- _Your goal_:
A single number is the whole answer: the count of lines in the records where "using" occurs.

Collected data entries
- Opening Delimiter -
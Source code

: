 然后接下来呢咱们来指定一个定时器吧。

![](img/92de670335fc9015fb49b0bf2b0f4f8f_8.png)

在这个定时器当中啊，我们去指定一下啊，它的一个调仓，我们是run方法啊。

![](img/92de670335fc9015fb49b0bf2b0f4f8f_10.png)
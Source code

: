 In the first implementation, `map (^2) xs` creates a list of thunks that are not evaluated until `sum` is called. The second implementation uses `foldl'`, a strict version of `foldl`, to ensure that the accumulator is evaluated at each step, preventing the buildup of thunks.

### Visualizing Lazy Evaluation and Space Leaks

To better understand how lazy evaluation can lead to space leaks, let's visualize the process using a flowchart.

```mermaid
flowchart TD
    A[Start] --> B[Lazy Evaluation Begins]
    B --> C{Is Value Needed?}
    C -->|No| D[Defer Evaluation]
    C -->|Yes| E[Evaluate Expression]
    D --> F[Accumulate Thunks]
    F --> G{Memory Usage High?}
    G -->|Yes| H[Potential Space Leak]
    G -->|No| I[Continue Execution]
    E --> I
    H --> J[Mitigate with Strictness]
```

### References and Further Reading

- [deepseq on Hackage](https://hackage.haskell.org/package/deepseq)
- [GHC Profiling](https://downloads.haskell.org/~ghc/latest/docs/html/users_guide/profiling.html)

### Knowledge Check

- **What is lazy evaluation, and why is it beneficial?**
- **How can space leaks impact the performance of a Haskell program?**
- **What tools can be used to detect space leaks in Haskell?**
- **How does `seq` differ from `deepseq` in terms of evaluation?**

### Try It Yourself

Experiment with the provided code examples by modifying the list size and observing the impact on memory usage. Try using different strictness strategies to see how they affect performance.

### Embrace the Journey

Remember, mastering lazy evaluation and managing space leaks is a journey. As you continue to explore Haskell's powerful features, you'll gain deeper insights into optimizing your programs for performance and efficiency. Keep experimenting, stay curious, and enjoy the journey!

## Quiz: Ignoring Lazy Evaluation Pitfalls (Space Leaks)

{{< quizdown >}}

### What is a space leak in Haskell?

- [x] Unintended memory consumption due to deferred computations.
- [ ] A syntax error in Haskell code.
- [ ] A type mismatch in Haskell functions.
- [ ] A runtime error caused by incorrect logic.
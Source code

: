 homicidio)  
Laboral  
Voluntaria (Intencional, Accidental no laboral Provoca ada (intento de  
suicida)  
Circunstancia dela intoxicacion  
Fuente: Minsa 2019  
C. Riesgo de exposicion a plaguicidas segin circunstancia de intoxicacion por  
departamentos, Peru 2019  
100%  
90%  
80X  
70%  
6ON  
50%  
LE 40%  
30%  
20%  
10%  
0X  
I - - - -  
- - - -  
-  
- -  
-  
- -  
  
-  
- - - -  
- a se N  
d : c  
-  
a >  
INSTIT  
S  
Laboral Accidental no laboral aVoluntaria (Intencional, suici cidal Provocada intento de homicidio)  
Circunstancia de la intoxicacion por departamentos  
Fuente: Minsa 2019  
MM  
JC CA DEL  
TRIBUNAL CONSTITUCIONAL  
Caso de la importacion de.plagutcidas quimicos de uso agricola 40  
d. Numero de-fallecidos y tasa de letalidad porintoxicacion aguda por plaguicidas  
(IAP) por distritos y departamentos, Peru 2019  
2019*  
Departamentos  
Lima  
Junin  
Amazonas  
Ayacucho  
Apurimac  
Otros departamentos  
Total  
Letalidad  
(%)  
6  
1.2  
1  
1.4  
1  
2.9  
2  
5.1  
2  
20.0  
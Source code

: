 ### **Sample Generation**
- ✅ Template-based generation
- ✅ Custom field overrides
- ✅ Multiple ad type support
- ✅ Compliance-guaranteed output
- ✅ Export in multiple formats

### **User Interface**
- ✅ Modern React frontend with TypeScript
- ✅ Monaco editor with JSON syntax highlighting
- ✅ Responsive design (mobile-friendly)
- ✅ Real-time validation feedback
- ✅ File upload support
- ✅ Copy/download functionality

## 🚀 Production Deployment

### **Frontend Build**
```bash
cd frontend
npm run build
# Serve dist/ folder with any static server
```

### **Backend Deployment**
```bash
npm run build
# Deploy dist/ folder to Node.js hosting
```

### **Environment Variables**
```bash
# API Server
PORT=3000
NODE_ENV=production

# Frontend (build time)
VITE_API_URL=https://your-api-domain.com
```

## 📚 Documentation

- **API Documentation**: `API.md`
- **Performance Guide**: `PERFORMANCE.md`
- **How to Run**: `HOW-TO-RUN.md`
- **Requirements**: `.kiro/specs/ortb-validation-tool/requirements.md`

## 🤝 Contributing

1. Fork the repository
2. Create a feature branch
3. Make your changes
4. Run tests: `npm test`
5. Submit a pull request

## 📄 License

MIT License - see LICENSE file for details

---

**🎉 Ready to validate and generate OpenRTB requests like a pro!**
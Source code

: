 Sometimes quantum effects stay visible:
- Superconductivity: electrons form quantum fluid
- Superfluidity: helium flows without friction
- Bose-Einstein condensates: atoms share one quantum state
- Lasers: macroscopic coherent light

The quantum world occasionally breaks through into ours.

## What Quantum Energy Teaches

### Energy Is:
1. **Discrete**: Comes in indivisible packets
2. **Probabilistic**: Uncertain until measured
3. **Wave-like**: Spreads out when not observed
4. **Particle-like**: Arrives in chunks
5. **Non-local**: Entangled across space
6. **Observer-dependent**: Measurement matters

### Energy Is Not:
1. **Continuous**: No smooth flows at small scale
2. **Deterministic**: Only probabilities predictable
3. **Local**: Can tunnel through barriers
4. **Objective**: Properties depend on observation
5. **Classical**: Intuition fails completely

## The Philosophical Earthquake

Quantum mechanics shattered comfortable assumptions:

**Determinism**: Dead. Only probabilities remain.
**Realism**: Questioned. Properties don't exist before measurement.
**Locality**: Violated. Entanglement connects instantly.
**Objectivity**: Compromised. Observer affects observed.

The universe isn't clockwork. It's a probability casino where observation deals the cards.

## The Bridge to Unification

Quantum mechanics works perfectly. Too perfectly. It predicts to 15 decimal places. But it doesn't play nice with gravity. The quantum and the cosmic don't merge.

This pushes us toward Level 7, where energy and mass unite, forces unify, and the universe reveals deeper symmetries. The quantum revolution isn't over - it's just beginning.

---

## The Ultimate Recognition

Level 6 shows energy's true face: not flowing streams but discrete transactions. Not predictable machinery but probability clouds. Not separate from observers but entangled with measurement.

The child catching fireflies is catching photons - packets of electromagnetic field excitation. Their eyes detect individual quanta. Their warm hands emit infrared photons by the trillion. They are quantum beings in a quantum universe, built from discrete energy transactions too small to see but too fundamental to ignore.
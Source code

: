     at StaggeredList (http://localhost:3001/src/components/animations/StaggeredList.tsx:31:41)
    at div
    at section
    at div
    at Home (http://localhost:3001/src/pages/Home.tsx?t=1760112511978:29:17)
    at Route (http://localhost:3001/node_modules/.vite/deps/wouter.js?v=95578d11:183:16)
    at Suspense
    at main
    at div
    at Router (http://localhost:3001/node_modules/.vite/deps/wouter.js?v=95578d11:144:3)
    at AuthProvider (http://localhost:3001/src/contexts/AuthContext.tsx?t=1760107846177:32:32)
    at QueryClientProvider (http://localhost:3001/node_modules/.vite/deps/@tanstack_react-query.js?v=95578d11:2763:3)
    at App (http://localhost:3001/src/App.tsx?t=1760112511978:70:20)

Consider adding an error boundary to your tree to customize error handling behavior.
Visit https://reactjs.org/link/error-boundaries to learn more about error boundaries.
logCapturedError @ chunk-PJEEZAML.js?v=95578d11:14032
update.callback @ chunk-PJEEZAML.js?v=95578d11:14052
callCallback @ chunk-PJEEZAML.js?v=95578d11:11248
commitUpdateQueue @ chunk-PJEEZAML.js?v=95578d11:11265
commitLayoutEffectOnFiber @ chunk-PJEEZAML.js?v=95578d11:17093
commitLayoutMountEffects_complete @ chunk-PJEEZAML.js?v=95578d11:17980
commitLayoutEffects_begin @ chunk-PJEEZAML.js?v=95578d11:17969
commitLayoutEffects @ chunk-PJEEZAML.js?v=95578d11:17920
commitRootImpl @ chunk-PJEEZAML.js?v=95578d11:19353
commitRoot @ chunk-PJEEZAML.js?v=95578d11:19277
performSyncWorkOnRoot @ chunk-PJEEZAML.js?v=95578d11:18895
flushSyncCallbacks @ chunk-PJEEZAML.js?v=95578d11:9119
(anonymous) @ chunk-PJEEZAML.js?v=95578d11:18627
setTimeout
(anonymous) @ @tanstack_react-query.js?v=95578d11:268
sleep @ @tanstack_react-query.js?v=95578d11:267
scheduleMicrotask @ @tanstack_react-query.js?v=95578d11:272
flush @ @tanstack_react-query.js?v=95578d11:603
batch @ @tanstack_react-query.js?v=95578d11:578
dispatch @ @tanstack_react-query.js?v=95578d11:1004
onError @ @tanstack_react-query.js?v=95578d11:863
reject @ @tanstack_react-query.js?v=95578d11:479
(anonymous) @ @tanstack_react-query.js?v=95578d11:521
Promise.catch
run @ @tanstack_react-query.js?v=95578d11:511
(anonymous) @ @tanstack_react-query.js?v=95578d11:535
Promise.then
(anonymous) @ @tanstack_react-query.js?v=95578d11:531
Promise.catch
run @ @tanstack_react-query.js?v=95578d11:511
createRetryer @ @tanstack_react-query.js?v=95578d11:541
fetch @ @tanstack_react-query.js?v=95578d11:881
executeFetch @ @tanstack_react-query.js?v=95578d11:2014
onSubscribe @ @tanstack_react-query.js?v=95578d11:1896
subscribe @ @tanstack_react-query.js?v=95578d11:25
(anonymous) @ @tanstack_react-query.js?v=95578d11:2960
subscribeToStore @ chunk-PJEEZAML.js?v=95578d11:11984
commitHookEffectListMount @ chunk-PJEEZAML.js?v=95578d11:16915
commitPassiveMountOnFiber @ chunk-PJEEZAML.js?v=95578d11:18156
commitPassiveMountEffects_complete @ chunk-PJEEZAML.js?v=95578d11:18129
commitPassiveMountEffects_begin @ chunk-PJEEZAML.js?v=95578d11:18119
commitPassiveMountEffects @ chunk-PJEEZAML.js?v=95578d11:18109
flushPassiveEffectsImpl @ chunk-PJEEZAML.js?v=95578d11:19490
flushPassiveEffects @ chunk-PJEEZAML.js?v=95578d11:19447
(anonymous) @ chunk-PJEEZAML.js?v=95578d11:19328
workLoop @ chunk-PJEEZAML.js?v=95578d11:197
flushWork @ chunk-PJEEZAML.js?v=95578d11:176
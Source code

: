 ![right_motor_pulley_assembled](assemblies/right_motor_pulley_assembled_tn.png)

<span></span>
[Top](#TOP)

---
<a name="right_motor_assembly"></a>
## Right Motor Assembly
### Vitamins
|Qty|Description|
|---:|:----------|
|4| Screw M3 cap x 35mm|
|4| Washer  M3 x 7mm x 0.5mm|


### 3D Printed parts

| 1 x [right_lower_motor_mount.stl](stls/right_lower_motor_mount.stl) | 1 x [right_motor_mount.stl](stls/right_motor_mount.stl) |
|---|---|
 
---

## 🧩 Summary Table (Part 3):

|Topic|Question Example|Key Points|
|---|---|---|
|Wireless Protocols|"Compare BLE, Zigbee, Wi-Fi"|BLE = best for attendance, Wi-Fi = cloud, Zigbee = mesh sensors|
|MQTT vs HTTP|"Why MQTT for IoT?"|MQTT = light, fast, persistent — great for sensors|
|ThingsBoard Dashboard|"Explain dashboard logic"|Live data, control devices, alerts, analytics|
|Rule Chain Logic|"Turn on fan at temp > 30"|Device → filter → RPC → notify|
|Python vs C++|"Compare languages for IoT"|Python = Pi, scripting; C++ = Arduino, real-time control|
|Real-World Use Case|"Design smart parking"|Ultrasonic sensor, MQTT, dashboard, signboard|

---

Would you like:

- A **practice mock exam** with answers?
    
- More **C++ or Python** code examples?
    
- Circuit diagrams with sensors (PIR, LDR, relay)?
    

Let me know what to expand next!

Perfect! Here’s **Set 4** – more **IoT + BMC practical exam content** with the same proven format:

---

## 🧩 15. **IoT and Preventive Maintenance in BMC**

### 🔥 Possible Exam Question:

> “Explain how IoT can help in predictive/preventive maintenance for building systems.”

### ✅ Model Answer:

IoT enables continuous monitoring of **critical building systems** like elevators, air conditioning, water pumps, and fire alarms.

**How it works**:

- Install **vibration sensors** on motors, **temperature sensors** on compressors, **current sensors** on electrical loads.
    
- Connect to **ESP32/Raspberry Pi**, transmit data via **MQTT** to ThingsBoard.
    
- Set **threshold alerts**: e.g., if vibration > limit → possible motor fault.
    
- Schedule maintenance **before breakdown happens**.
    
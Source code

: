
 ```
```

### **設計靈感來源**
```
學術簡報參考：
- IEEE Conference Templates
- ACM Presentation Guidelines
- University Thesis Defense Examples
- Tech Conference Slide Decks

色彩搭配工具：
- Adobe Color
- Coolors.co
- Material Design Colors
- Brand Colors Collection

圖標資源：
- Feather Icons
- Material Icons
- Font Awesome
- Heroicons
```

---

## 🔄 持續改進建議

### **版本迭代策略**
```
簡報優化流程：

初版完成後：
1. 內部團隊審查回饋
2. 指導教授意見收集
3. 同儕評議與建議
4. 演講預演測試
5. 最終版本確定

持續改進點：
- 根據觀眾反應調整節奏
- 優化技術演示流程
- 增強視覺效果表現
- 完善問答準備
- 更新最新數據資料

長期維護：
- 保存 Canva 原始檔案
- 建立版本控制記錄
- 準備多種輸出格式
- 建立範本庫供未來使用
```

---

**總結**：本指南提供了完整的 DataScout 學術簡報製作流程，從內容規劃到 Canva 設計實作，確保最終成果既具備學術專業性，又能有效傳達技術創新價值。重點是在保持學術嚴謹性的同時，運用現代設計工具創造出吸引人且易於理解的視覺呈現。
- Closing Delimiter -
- _Result_:
2